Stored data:
--- START ---

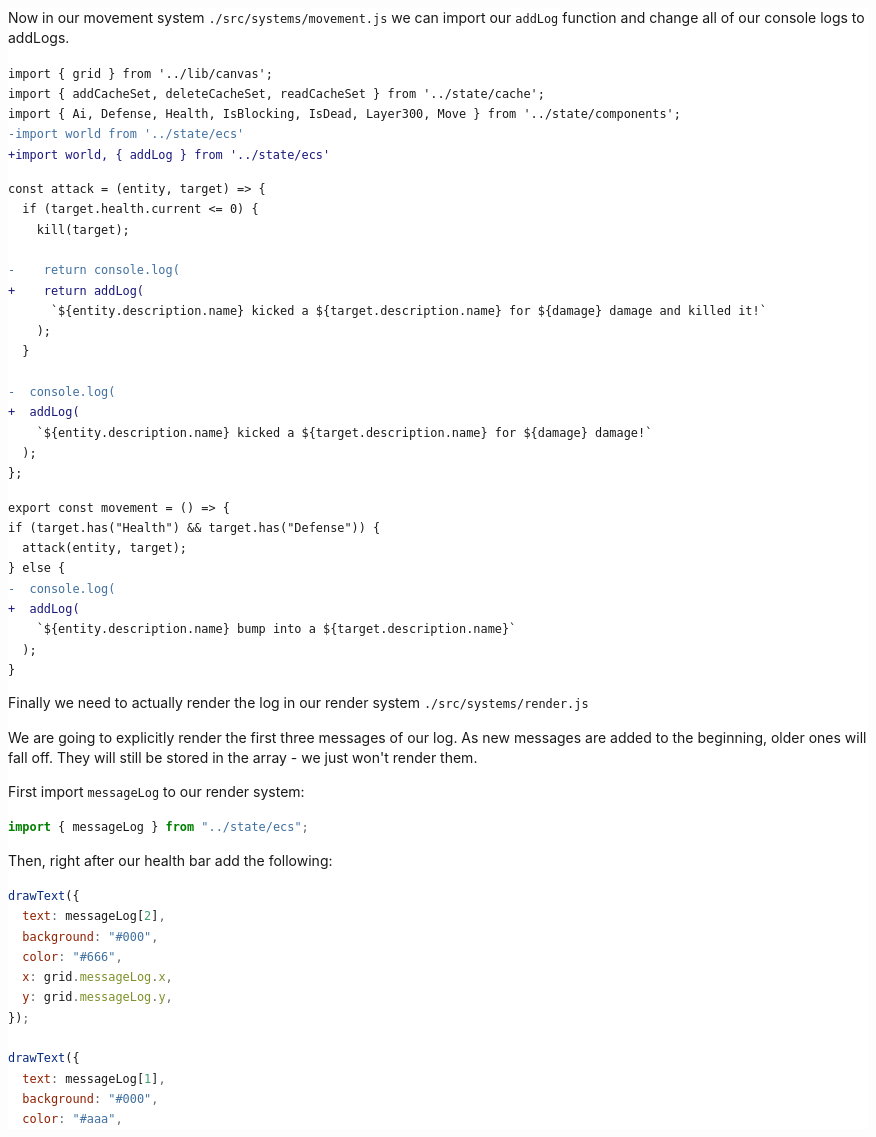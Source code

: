 Now in our movement system `./src/systems/movement.js` we can import our `addLog` function and change all of our console logs to addLogs.

```diff
import { grid } from '../lib/canvas';
import { addCacheSet, deleteCacheSet, readCacheSet } from '../state/cache';
import { Ai, Defense, Health, IsBlocking, IsDead, Layer300, Move } from '../state/components';
-import world from '../state/ecs'
+import world, { addLog } from '../state/ecs'
```

```diff
const attack = (entity, target) => {
  if (target.health.current <= 0) {
    kill(target);

-    return console.log(
+    return addLog(
      `${entity.description.name} kicked a ${target.description.name} for ${damage} damage and killed it!`
    );
  }

-  console.log(
+  addLog(
    `${entity.description.name} kicked a ${target.description.name} for ${damage} damage!`
  );
};
```

```diff
export const movement = () => {
if (target.has("Health") && target.has("Defense")) {
  attack(entity, target);
} else {
-  console.log(
+  addLog(
    `${entity.description.name} bump into a ${target.description.name}`
  );
}
```

Finally we need to actually render the log in our render system `./src/systems/render.js`

We are going to explicitly render the first three messages of our log. As new messages are added to the beginning, older ones will fall off. They will still be stored in the array - we just won't render them.

First import `messageLog` to our render system:

```javascript
import { messageLog } from "../state/ecs";
```

Then, right after our health bar add the following:

```javascript
drawText({
  text: messageLog[2],
  background: "#000",
  color: "#666",
  x: grid.messageLog.x,
  y: grid.messageLog.y,
});

drawText({
  text: messageLog[1],
  background: "#000",
  color: "#aaa",
```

--- END ---

#### What to produce:
Beginning with the line that holds "Then, right after" and ending with the last line of the data, copy each line exactly and add nothing.

#### Response for this exercise:
Then, right after our health bar add the following:

```javascript
drawText({
  text: messageLog[2],
  background: "#000",
  color: "#666",
  x: grid.messageLog.x,
  y: grid.messageLog.y,
});

drawText({
  text: messageLog[1],
  background: "#000",
  color: "#aaa",
```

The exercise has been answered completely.